On July 1, the cap on the number of low-wage temporary foreign workers a company can hire was set to be reduced to 10 per cent of the company’s workforce. Instead, the cap will stay where it is at 20 per cent.

“Even these modest measures designed to protect Canadian workers are being undermined,” Alberta Federation of Labour president Gil McGowan said. “The Liberals have been conducting a review of the Temporary Foreign Worker Program – but the review ended up as a platform for hospitality employers from the mountain parks to call for exemptions, as opposed to a forum that would discuss ‘re-focusing and scaling back’ the program as the Liberals had promised during the election.”

The review, which recently concluded, obtained testimony from 15 different employer organizations, but allowed only three worker advocacy organizations to address the committee.

“The way this review was run completely contradicts the way it was sold to Canadians,” McGowan said, noting that in an opinion article published by the Toronto Star on May 5, 2014, Justin Trudeau argued that the Temporary Foreign Worker Program needed to be “scaled back dramatically,” and that the approvals process for employers needed to be tightened.

“Justin Trudeau was right, when he told Canadians that the Temporary Foreign Worker Program ‘is bad for our economy in that it depresses wages for all Canadians, but it’s even worse for our country,’” McGowan said. “It was bad for the country when Stephen Harper was Prime Minister.

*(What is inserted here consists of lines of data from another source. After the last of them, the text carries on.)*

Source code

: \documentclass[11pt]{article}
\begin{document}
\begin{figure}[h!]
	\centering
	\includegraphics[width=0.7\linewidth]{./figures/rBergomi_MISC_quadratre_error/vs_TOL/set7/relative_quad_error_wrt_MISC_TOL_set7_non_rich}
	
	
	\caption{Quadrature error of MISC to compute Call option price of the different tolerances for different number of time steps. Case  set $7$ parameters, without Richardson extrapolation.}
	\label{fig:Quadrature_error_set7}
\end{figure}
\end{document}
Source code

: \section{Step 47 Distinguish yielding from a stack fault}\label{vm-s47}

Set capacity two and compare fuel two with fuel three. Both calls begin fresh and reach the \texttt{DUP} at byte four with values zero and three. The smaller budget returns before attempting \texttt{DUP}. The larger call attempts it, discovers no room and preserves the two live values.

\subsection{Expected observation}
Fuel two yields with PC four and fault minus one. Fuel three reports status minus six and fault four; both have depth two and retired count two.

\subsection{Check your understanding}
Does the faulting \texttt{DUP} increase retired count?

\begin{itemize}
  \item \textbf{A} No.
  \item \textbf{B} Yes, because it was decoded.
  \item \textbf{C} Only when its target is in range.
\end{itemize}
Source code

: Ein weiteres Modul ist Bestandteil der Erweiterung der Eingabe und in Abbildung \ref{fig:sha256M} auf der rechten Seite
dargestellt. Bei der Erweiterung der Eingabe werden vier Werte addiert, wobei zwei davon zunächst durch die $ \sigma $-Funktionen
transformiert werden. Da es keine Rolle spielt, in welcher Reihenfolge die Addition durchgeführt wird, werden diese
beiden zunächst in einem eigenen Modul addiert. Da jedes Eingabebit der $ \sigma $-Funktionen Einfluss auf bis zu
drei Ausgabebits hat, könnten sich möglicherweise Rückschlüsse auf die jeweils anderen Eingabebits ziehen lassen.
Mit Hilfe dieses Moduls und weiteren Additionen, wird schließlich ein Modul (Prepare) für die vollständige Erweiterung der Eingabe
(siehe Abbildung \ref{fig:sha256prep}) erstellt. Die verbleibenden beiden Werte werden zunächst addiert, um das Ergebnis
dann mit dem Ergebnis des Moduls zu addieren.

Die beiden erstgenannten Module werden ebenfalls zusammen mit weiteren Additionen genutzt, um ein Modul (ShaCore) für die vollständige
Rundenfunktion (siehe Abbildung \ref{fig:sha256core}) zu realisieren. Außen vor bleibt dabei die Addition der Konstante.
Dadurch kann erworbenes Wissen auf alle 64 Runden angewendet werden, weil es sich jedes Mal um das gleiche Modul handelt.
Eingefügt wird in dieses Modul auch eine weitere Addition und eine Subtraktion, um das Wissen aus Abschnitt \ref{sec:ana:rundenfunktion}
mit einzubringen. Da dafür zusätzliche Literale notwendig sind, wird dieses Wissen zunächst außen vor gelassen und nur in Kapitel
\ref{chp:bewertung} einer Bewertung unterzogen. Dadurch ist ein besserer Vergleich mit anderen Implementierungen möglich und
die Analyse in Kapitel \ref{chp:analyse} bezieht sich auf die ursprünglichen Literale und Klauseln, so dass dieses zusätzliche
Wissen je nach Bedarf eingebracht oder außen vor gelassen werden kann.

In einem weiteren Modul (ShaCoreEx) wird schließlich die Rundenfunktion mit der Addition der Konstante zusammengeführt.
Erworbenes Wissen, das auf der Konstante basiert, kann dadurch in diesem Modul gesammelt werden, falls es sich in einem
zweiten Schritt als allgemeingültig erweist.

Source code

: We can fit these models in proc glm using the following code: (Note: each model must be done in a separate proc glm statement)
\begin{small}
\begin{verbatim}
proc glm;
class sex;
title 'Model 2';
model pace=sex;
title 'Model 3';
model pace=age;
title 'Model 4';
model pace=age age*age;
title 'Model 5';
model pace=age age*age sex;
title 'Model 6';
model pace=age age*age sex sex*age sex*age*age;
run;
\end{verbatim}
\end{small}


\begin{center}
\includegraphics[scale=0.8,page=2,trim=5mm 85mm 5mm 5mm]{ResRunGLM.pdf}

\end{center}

And it’s bad for the country now.”

Earlier this year, the Liberal Government carved out TFWP exemptions for seasonal industries, such as hospitality employers and fish-processing plants in Liberal-supporting maritime provinces.

“These kinds of moves – and the skewed nature of their review – are strong indications about the direction the federal government is heading,” McGowan said. “They said all the right things about the program when they were on the campaign trail. But they’ve shown their true colours once in office.”